Ist das der echte Barack Obama? Sendet Adam Sandler hier eine Botschaft gegen Antisemitismus?

„Man glaubte an das, was man sah, und das ist natürlich massiv erschüttert jetzt. Bilder haben keinerlei Wahrheitsbeweisfunktion mehr“, meint der Anwalt Christian Schertz.

Petition gegen Deepfakes

Wie gefährlich sind Deepfakes? In einer Welt, in der wir unsere Informationen fast nur noch aus dem Digitalen schöpfen?

Der Bestseller-Autor Marc-Uwe Kling hat gerade eine Petition gegen Deepfakes gestartet. Er richtet sich an die neue Bundesregierung. Ihm macht es Angst, wie unvorbereitet Politik und Gesellschaft auf diese Technologie sind. In seinen letzten Büchern hat er sich literarisch damit beschäftigt. Und viel dazu recherchiert. Dabei wurde ihm immer klarer, was Deepfakes anrichten könnten.  

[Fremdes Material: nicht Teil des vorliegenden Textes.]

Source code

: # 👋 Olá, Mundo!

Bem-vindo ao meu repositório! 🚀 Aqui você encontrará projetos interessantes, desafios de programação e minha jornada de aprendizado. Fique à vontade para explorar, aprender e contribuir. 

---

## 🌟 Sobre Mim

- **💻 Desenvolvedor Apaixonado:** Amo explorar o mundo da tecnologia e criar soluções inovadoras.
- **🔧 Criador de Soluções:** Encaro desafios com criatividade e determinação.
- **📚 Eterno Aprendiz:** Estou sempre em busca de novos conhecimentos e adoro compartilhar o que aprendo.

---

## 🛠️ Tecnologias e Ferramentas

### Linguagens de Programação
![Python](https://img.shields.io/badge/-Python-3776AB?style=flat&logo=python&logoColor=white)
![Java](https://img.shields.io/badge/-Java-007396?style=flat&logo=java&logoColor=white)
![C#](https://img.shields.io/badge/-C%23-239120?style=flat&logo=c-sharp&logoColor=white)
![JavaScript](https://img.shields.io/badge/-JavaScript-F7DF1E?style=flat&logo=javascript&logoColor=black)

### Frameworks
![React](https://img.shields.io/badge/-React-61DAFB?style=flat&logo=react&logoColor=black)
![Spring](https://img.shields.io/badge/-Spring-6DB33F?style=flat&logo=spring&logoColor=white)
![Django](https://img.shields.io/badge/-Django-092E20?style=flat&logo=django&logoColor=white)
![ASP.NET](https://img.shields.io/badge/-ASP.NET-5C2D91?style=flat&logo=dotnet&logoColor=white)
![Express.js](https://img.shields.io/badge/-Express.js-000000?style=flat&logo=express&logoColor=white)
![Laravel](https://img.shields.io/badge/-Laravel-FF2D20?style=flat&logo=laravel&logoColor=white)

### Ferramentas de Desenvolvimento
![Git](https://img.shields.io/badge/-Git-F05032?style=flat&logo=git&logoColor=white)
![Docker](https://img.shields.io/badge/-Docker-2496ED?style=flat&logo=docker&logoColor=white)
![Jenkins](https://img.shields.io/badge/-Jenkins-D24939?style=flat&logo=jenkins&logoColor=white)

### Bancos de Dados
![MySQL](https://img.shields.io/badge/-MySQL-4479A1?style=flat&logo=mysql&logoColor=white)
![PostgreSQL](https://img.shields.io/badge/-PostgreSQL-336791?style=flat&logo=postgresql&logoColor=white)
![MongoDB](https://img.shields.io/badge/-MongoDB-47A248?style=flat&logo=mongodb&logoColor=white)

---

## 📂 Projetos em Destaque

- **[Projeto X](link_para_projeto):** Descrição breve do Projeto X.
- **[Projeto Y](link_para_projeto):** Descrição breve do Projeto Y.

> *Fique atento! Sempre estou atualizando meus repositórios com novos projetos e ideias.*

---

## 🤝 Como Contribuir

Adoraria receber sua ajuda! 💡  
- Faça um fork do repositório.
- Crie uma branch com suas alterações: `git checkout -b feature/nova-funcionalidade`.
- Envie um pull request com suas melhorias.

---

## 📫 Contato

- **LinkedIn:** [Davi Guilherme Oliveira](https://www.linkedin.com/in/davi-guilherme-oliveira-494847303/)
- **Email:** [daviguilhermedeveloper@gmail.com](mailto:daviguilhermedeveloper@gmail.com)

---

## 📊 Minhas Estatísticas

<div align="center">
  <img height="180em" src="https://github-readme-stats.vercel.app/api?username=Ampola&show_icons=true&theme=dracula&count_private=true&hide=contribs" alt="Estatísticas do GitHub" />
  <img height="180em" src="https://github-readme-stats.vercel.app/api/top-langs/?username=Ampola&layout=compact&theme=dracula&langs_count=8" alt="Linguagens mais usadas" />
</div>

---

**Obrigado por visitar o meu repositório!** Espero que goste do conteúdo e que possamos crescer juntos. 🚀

„Das sind keine High-Tech-Scherze, sondern das kann lebensbedrohlich sein, das kann wirklich Leben zerstören. Und das wird immer einfacher, das zu erstellen. Und wenn der Gesetzgeber da nicht nachjustiert, dann werden wir ein Riesen-Deepfake-Problem kriegen“, so Marc-Uwe Kling.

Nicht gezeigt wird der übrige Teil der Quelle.